The flight’s performance output in the events was then determined. The possible outputs were either “Success” or “Failure.” In a Red Engaged event, Failure was considered as a situation where the Red aircraft evaded the Blue flight’s weapon launch. The same event was deemed a Success if the Red aircraft was hit. In a Blue Engaged event, the performance outputs were the opposite: a Blue kill was considered Failure and Blue survival as Success. After the performance output had been determined, the debrief was continued until the next Red Engaged or Blue Engaged event occurred. The debrief was paused again and the output evaluation was repeated. Data collection continued in the same fashion until the first flight member was killed. If none of the flight members was killed during the mission, the data collection was terminated once the first Red was killed.
Team Situation Awareness
Team SA can be assessed using various techniques, such as observer rating, freeze probe, and self- and peer appraisal techniques (see, e.g., Salmon et al., 2006). While appraisal techniques are low-cost and easy to administer, pilots may be unable to accurately report what they and their peers are and are not aware of.

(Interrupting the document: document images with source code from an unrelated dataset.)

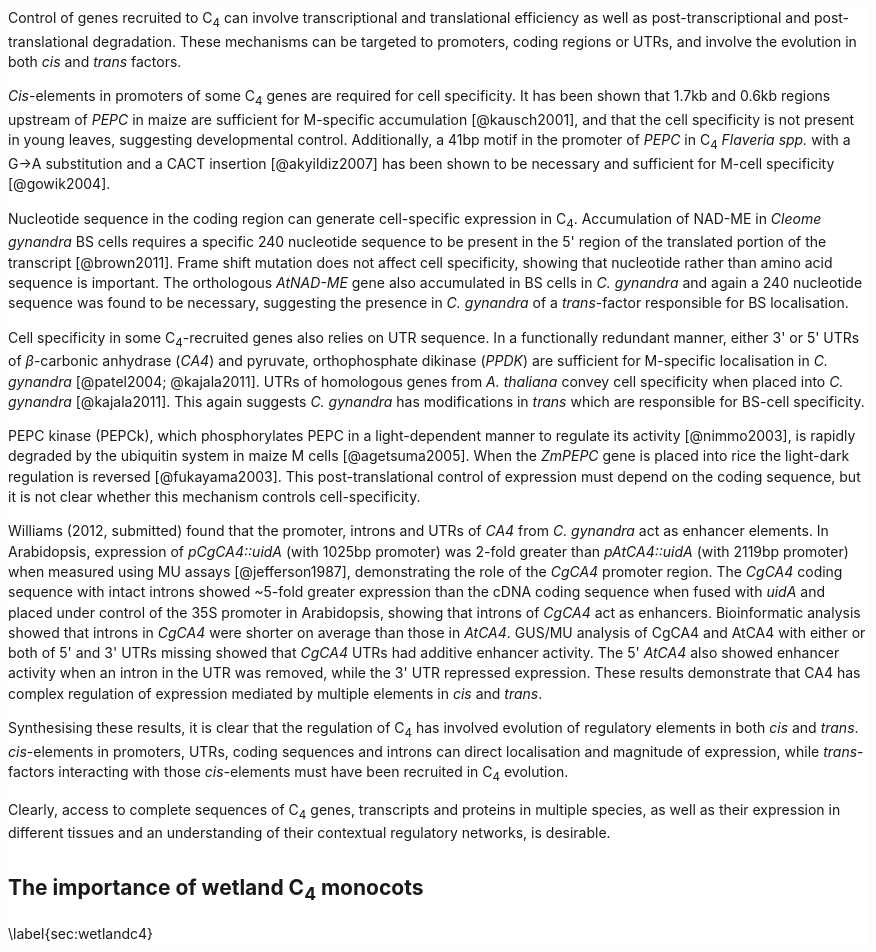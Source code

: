 Control of genes recruited to C<sub>4</sub> can involve transcriptional and translational efficiency as well as post-transcriptional and post-translational degradation. These mechanisms can be targeted to promoters, coding regions or UTRs, and involve the evolution in both *cis* and *trans* factors.

*Cis*-elements in promoters of some C<sub>4</sub> genes are required for cell specificity. It has been shown that 1.7kb and 0.6kb regions upstream of *PEPC* in maize are sufficient for M-specific accumulation [@kausch2001], and that the cell specificity is not present in young leaves, suggesting developmental control. Additionally, a 41bp motif in the promoter of *PEPC* in C<sub>4</sub> *Flaveria spp.* with a G->A substitution and a CACT insertion [@akyildiz2007] has been shown to be necessary and sufficient for M-cell specificity [@gowik2004].

Nucleotide sequence in the coding region can generate cell-specific expression in C<sub>4</sub>. Accumulation of NAD-ME in *Cleome gynandra* BS cells requires a specific 240 nucleotide sequence to be present in the 5' region of the translated portion of the transcript [@brown2011]. Frame shift mutation does not affect cell specificity, showing that nucleotide rather than amino acid sequence is important. The orthologous *AtNAD-ME* gene also accumulated in BS cells in *C. gynandra* and again a 240 nucleotide sequence was found to be necessary, suggesting the presence in *C. gynandra* of a *trans*-factor responsible for BS localisation.

Cell specificity in some C<sub>4</sub>-recruited genes also relies on UTR sequence. In a functionally redundant manner, either 3' or 5' UTRs of $\beta$-carbonic anhydrase (*CA4*) and pyruvate, orthophosphate dikinase (*PPDK*) are sufficient for M-specific localisation in *C. gynandra* [@patel2004; @kajala2011]. UTRs of homologous genes from *A. thaliana* convey cell specificity when placed into *C. gynandra* [@kajala2011]. This again suggests *C. gynandra* has modifications in *trans* which are responsible for BS-cell specificity.

PEPC kinase (PEPCk), which phosphorylates PEPC in a light-dependent manner to regulate its activity [@nimmo2003], is rapidly degraded by the ubiquitin system in maize M cells [@agetsuma2005]. When the *ZmPEPC* gene is placed into rice the light-dark regulation is reversed [@fukayama2003]. This post-translational control of expression must depend on the coding sequence, but it is not clear whether this mechanism controls cell-specificity.

Williams (2012, submitted) found that the promoter, introns and UTRs of *CA4* from *C. gynandra* act as enhancer elements. In Arabidopsis, expression of *pCgCA4::uidA* (with 1025bp promoter) was 2-fold greater than *pAtCA4::uidA* (with 2119bp promoter) when measured using MU assays [@jefferson1987], demonstrating the role of the *CgCA4* promoter region. The *CgCA4* coding sequence with intact introns showed ~5-fold greater expression than the cDNA coding sequence when fused with *uidA* and placed under control of the 35S promoter in Arabidopsis, showing that introns of *CgCA4* act as enhancers. Bioinformatic analysis showed that introns in *CgCA4* were shorter on average than those in *AtCA4*. GUS/MU analysis of CgCA4 and AtCA4 with either or both of 5' and 3' UTRs missing showed that *CgCA4* UTRs had additive enhancer activity. The 5' *AtCA4* also showed enhancer activity when an intron in the UTR was removed, while the 3' UTR repressed expression. These results demonstrate that CA4 has complex regulation of expression mediated by multiple elements in *cis* and *trans*.

Synthesising these results, it is clear that the regulation of C<sub>4</sub> has involved evolution of regulatory elements in both *cis* and *trans*. *cis*-elements in promoters, UTRs, coding sequences and introns can direct localisation and magnitude of expression, while *trans*-factors interacting with those *cis*-elements must have been recruited in C<sub>4</sub> evolution.

Clearly, access to complete sequences of C<sub>4</sub> genes, transcripts and proteins in multiple species, as well as their expression in different tissues and an understanding of their contextual regulatory networks, is desirable.

## The importance of wetland C<sub>4</sub> monocots
\label{sec:wetlandc4}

The utility of the freeze-probe techniques is highly limited by the fact that stopping a mission in virtual simulation is highly disruptive—and is impossible during real flight. Finally, as the observer rating techniques rely on observable behaviors as indicators of (T)SA, there are doubts to what extent an external observer is able to assess a pilot’s subjective reality, which is not necessarily manifested in overt behavior. Post-trial elicitation of knowledge (see, e.g., Rosenman et al., 2018) has proven to be a promising technique to assess (T)SA (Cooke et al., 2017), and such a technique can also be used in a natural air combat training environment (see, e.g., Mansikka et al., 2021a; 2022). As long as the post-trial elicitation technique is administered carefully and the playback of prior activity and the ground truth are available, the technique can reveal a person’s situated knowledge, that is, SA, as opposed to reflecting his/her a priori knowledge (Cooke et al., 2017). In this paper, the post-trial elicitation technique was used to assess the pilots’ knowledge about the SA attributes in two types of critical events.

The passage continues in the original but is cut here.